Why must UK subtitle timecodes sit on a 40 ms boundary?

UK broadcast runs on a 25 fps PAL grid, so the smallest legal time step is 1000/25 = 40 ms. Timestamps off that boundary are truncated or interpolated unpredictably by hardware decoders, which can drop a frame from a cue and breach the Ofcom 1.0 s minimum dwell.

What are the Ofcom minimum and maximum on-screen dwell times?

A subtitle block must stay on screen for at least 1.0 second (25 frames) and no longer than 7.0 seconds (175 frames). Cues under the floor are stretched; cues over the ceiling are split.

What is the minimum gap between consecutive subtitle cues?

At least 250 ms, which is 6.25 frames at 25 fps. Because frames are integers, round up to 7 frames (280 ms) so the gap stays at or above the floor while landing on the grid and giving the decoder time to clear its render buffer.

How do I stop floating-point drift in subtitle timing?

Operate exclusively on integer frame counts. Snap each millisecond value to the nearest frame on input and reconstruct milliseconds by multiplying frames by 40 on output, so off-grid values are unrepresentable.

Ofcom subtitle timing requirements explained

UK broadcast delivery quantises every subtitle cue to a 25 fps grid, which fixes a 40 ms frame boundary as the smallest legal time step. The exact failure this page solves is the QC rejection that fires when a theoretically valid SRT or WebVTT file carries timestamps that do not sit on that 40 ms boundary — the residue of IEEE 754 double-precision export from an ASR engine or a datetime.timedelta round-trip. Once cues are off-grid, the Ofcom Code on Subtitling Standards thresholds (minimum on-screen dwell of 1.0 s / 25 frames, maximum dwell of 7.0 s / 175 frames, and a minimum inter-cue gap of 250 ms) can no longer be enforced deterministically: a block that measures 1.000 s in floating point can render as 24 frames after the decoder truncates, breaching the floor by one frame. The fix is to abandon float seconds entirely and operate on integer frame counts.
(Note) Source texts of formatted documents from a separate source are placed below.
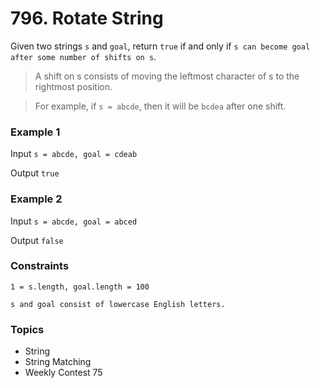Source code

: # 796. Rotate String

Given two strings `s` and `goal`, return `true` if and only if `s can become goal` `after some number of shifts on s`.

> A shift on s consists of moving the leftmost character of s to the rightmost position.

>For example, if `s = abcde`, then it will be `bcdea` after one shift.
 

### Example 1

Input `s = abcde, goal = cdeab`

Output `true`


### Example 2

Input `s = abcde, goal = abced`

Output `false`
 

### Constraints

`1 = s.length, goal.length = 100`

`s and goal consist of lowercase English letters.`


### Topics
- String
- String Matching
- Weekly Contest 75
from dataclasses import dataclass
from typing import Iterator, List, Tuple

# UK 25 fps PAL delivery grid — EBU N19 / Ofcom Code on Television Access Services
FPS            = 25
FRAME_MS       = 40     # 1000 ms / 25 fps — the only legal time step
MIN_DUR_FRAMES = 25     # Ofcom: minimum 1.0 s on-screen dwell  (25 frames)
MAX_DUR_FRAMES = 175    # Ofcom: maximum 7.0 s on-screen dwell  (175 frames)
MIN_GAP_FRAMES = 7      # Ofcom: >=250 ms inter-cue gap; 6.25 -> round up to 7 (280 ms)

@dataclass(frozen=True)
class SubtitleCue:
    index: int
    start_ms: int
    end_ms: int
    text: str

def to_frames(ms: int) -> int:
    """Snap a millisecond value to the nearest 40 ms grid, return integer frames."""
    return round(ms / FRAME_MS)            # nearest-frame rounding kills float drift

def to_ms(frames: int) -> int:
    return frames * FRAME_MS               # exact: every value lands on the grid

def quantize_and_validate(
    cues: List[SubtitleCue],
) -> Iterator[Tuple[SubtitleCue, str]]:
    """Yield (grid-aligned cue, flag). All maths is integer-frame, never float seconds."""
    prev_end = 0                           # running end position, in frames
    for cue in cues:
        start = to_frames(cue.start_ms)
        end   = to_frames(cue.end_ms)
        flags: List[str] = []

        if (end - start) < MIN_DUR_FRAMES:           # Ofcom 1.0 s floor
            end = start + MIN_DUR_FRAMES
            flags.append("MIN_DWELL_EXTENDED")
        if (end - start) > MAX_DUR_FRAMES:           # Ofcom 7.0 s ceiling -> force split
            end = start + MAX_DUR_FRAMES
            flags.append("MAX_DWELL_CLAMPED")
        if prev_end and (start - prev_end) < MIN_GAP_FRAMES:   # Ofcom inter-cue gap
            start = prev_end + MIN_GAP_FRAMES
            if (end - start) < MIN_DUR_FRAMES:       # re-assert dwell after the shove
                end = start + MIN_DUR_FRAMES
            flags.append("GAP_ENFORCED")
        if abs(to_ms(start) - cue.start_ms) >= FRAME_MS:       # was off-grid on input
            flags.append("OFFGRID_CORRECTED")

        prev_end = end
        yield SubtitleCue(cue.index, to_ms(start), to_ms(end), cue.text), \
            "|".join(flags) or "COMPLIANT"

Code walkthrough

to_frames is the entire defence against drift. Dividing the input millisecond value by FRAME_MS (40) and applying round collapses any sub-frame residue — a 1003 ms ASR timestamp and a 997 ms one both resolve to frame 25 — so two pipelines that disagree at the microsecond level still emit byte-identical grid output. Reconstruction via to_ms multiplies back by 40, which guarantees every exported timestamp is an exact multiple of the frame interval; nothing downstream can be off-grid because off-grid values are unrepresentable in the integer domain.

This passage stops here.